I cried a lot in the first couple of weeks after Logan was born. Eventually, I considered a day a good one when I could last all day without crying. One of my favorite artists is John Mayer. Some days (still) I do very well until I hear this song. (I should really ditch this CD, but I love it too much)
The Heart of Life
By John Mayer
I hate to see you cry
Lying there in that position
There's things you need to hear
So turn off your tears
And listen
Pain throws your heart to the ground
Love turns the whole thing around
No it won't all go the way it should
But I know the heart of life is good
You know, it's nothing new
Bad news never had good timing
But, then your circle of friends
Will defend the silver lining
Pain throws your heart to the ground
Love turns the whole thing around
No it won't all go the way it should
But I know the heart of life is good
Pain throws your heart to the ground
Love turns the whole thing around
Fear is a friend who's misunderstood
But I know the heart of life is good
I know it's good
I made a list that has been ongoing since Logan was born. I never thought I would share this list with anyone. I feel very ashamed of it, but I felt like I needed to write them down to make sense of what I was feeling and so that I could remember this time in my life even though it was the hardest time of my life.

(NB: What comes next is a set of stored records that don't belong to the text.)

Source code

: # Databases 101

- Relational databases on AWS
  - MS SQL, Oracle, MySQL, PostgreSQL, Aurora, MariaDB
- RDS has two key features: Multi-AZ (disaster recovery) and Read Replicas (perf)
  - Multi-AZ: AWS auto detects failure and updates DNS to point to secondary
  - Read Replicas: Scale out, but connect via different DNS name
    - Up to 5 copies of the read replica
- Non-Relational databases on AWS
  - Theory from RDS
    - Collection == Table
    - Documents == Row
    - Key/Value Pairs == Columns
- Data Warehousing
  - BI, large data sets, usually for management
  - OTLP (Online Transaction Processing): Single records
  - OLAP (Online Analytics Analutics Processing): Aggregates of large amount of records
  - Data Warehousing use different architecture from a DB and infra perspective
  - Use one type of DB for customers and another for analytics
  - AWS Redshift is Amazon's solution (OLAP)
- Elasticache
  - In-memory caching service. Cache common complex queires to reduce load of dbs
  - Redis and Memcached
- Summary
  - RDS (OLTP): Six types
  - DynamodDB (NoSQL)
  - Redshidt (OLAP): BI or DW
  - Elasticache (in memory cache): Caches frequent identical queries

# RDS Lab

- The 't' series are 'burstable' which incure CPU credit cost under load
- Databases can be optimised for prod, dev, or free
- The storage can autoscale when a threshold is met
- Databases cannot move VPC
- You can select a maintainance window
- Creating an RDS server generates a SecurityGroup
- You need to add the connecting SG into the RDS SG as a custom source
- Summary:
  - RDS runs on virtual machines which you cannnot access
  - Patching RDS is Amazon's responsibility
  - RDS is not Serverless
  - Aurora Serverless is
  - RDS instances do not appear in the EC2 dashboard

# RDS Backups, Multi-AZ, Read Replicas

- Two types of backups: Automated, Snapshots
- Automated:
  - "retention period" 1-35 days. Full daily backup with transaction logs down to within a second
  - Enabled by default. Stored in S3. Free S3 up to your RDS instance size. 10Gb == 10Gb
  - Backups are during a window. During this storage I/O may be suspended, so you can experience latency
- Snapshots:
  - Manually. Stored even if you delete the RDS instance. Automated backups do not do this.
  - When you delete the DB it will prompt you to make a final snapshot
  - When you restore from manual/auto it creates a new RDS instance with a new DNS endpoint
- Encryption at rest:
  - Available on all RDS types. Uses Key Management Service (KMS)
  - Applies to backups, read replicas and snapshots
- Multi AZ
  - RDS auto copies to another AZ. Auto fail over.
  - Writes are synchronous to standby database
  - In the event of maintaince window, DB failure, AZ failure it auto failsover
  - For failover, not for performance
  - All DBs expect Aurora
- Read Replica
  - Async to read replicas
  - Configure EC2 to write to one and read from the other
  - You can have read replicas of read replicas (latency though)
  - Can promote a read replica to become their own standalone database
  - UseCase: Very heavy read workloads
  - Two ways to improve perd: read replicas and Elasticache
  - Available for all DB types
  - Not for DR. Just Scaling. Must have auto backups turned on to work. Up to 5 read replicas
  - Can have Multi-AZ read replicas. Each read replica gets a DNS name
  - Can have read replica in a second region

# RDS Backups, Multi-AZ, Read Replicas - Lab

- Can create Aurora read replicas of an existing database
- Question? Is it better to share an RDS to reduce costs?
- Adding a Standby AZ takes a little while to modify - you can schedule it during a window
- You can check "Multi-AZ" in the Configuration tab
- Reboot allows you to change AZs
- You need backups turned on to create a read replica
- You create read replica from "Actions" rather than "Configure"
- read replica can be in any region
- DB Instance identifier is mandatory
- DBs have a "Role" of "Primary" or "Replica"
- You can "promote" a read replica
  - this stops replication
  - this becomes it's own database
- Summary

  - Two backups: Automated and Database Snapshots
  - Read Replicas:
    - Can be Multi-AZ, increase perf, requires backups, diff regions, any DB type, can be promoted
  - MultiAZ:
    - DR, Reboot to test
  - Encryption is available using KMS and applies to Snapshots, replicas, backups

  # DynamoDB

Here goes....some of these lasted moments, some lasted for weeks, some I still feel today
A series of emotions from the beginning to the present
1. Shock
2. Trapped in a nightmare
3. Can I please rewind my life...can we just go back to the way it was?
4. This can't be my life, where is my life?
5. I have let my family down
6. I didn't ask for a lifetime commitment, isn't 18-20 years enough?
7. He doesn't look like us
8. Mourning the boy we were supposed to have
9. I let Devin down
10. This is not fair to Devin
11. A GREAT fear of the future
12. A fear of the school years
13. He's not developing fast enough
I believe Logan was given to us, by God, on purpose. Besides looking into my beautiful angel's eyes, that is what gets me through each day.
Well, that is where I am at now. I do feel I have come a long way. Each day is different from the last and I do feel a bit more healed everyday, but I also know that it may take a lifetime to heal completely.